8. Concise Implementation of Linear Regression#
Deep learning has witnessed a Cambrian explosion of sorts over the past decade. The sheer number of techniques, applications and algorithms by far surpasses the progress of previous decades. This is due to a fortuitous combination of multiple factors, one of which is the powerful free tools offered by a number of open source deep learning frameworks. Theano (Bergstra et al., 2010), DistBelief (Dean et al., 2012), and Caffe (Jia et al., 2014) arguably represent the first generation of such models that found widespread adoption. In contrast to earlier (seminal) works like SN2 (Simulateur Neuristique) (Bottou and Le Cun, 1988), which provided a Lisp-like programming experience, modern frameworks offer automatic differentiation and the convenience of Julia. These frameworks allow us to automate and modularize the repetitive work of implementing gradient-based learning algorithms.
In practice, because data iterators, loss functions, optimizers, and neural network layers are so common, modern libraries implement these components for us as well. In this section, we will show you how to implement the linear regression model from Section 3.4 concisely by using high-level APIs of deep learning frameworks.
8.1. Generating the Dataset#
For this example, we will work low-dimensional for succinctness. The following code snippet generates 100 examples with 2-dimensional features drawn from a standard normal distribution.
using Distributions
function synthetic_data(w::Vector{<:Real},b::Real,num_example::Int)
X = randn(Float32,(num_example,length(w)))
y = Float32.(X * w .+ b)
y += rand(Normal(0f0,0.01f0),(size(y)))
return X',reshape(y,(1,:))
end
synthetic_data (generic function with 1 method)
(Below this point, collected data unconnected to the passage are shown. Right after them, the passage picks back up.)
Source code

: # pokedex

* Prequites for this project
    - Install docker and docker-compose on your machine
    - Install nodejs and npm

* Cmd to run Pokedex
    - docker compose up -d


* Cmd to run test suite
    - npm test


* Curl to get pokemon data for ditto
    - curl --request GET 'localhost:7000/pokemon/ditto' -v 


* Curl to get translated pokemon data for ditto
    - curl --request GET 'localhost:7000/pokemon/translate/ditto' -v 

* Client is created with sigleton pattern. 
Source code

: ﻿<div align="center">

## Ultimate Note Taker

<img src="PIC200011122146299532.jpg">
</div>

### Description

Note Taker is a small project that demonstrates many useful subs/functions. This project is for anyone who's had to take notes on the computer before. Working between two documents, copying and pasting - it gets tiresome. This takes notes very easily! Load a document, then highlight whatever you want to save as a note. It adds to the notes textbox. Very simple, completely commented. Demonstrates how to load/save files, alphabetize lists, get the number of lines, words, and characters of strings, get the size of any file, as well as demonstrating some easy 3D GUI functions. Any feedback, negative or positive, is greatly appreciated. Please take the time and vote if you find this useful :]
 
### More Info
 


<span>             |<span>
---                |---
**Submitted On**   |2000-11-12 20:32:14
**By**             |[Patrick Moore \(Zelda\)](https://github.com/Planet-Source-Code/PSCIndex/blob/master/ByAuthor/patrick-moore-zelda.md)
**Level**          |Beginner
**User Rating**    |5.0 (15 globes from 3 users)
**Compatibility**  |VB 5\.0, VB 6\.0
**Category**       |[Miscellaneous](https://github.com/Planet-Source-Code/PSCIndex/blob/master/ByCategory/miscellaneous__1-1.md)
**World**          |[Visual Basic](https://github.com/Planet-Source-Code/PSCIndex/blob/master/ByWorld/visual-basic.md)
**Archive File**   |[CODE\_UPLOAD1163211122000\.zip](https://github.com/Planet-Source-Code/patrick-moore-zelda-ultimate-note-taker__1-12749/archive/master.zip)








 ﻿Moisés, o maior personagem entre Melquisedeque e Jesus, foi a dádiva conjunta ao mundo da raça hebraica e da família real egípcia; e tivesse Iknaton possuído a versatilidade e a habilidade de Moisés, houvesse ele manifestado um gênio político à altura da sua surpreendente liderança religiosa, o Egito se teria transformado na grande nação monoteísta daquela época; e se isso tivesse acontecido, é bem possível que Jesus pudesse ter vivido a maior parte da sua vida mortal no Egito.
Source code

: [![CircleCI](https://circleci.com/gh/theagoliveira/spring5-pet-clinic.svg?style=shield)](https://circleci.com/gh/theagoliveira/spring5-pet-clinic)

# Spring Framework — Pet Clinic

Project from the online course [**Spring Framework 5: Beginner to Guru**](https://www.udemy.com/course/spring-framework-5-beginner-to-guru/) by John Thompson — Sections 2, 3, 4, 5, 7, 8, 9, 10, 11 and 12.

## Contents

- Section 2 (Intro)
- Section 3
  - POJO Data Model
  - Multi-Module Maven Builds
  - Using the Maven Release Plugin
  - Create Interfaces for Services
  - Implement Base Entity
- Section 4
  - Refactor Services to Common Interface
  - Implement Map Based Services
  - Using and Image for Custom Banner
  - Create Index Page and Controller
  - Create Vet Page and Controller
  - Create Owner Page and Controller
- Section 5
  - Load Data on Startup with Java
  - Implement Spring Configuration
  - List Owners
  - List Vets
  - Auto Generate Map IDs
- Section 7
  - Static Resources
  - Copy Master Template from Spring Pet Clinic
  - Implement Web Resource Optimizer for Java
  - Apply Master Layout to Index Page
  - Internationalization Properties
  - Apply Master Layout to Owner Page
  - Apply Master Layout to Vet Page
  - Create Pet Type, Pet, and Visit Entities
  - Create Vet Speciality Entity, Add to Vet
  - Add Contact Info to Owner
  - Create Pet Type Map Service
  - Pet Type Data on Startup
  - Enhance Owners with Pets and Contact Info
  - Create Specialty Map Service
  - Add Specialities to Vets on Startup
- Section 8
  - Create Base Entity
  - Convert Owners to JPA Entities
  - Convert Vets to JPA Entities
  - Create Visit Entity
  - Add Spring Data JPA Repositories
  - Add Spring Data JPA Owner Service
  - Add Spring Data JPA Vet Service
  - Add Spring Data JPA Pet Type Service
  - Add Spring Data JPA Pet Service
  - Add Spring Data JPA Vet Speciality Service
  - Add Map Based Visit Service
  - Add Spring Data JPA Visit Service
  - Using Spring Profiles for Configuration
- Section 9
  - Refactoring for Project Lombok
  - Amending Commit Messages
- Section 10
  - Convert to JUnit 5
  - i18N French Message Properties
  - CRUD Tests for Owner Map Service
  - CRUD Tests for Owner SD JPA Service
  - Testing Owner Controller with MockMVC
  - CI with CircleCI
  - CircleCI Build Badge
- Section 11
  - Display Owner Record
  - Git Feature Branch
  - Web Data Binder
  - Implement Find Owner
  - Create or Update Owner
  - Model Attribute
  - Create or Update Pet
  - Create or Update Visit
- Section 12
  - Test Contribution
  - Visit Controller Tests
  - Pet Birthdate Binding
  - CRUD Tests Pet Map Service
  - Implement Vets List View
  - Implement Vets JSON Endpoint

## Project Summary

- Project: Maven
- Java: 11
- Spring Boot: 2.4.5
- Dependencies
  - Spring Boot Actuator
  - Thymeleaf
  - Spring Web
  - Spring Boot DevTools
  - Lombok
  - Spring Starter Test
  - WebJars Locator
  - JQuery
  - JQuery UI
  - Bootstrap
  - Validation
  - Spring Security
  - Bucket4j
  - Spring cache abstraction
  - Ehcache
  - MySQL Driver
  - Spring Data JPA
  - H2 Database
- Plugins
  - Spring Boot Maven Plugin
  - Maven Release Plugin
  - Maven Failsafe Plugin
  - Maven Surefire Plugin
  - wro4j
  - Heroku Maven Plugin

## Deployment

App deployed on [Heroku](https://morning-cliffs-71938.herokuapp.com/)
Later, we can check our estimated parameters against these ground truth values.
true_w = [2,-3.4]
true_b = 4.2
features,labels = synthetic_data(true_w,true_b,100)
(Float32[0.5049412 0.24637741 … 1.7447525 0.9225617; -0.9852763 -1.5925564 … 0.7616638 1.9118508], Float32[8.557541 10.108755 … 5.107828 -0.4439846])
Let’s have a look at the first entry.
println("features:$(features[:,1])")
println("label:$(labels[1])")
features:Float32[0.5049412, -0.9852763]
label:8.557541
8.2. Reading the Dataset#
To build some intuition, let’s inspect the first minibatch of data. Each minibatch of features provides us with both its size and the dimensionality of input features. Likewise, our minibatch of labels will have a matching shape given by batch_size
.
using MLUtils
train_loader = DataLoader((features,labels),batchsize=10,shuffle=true)
X,y = first(train_loader)
println("X shape:$(size(X))")
println("y shape:$(size(y))")
X shape:(2, 10)
y shape:(1, 10)
8.3. Defining the Model#
For standard operations, we can use a framework’s predefined layers, which allow us to focus on the layers used to construct the model rather than worrying about their implementation. Recall the architecture of a single-layer network as described in Fig. 3.1.2. The layer is called fully connected, since each of its inputs is connected to each of its outputs by means of a matrix-vector multiplication.
In Lux, a Dense(2 => 1)
layer denotes a layer of one neuron with two inputs (two feature) and one output.
using Lux,Random
rng = Xoshiro(0)
model = Dense(2=>1)
ps, st = Lux.setup(rng, model)
((weight = Float32[-0.034858026 -0.23098828], bias = Float32[-0.68244076]), NamedTuple())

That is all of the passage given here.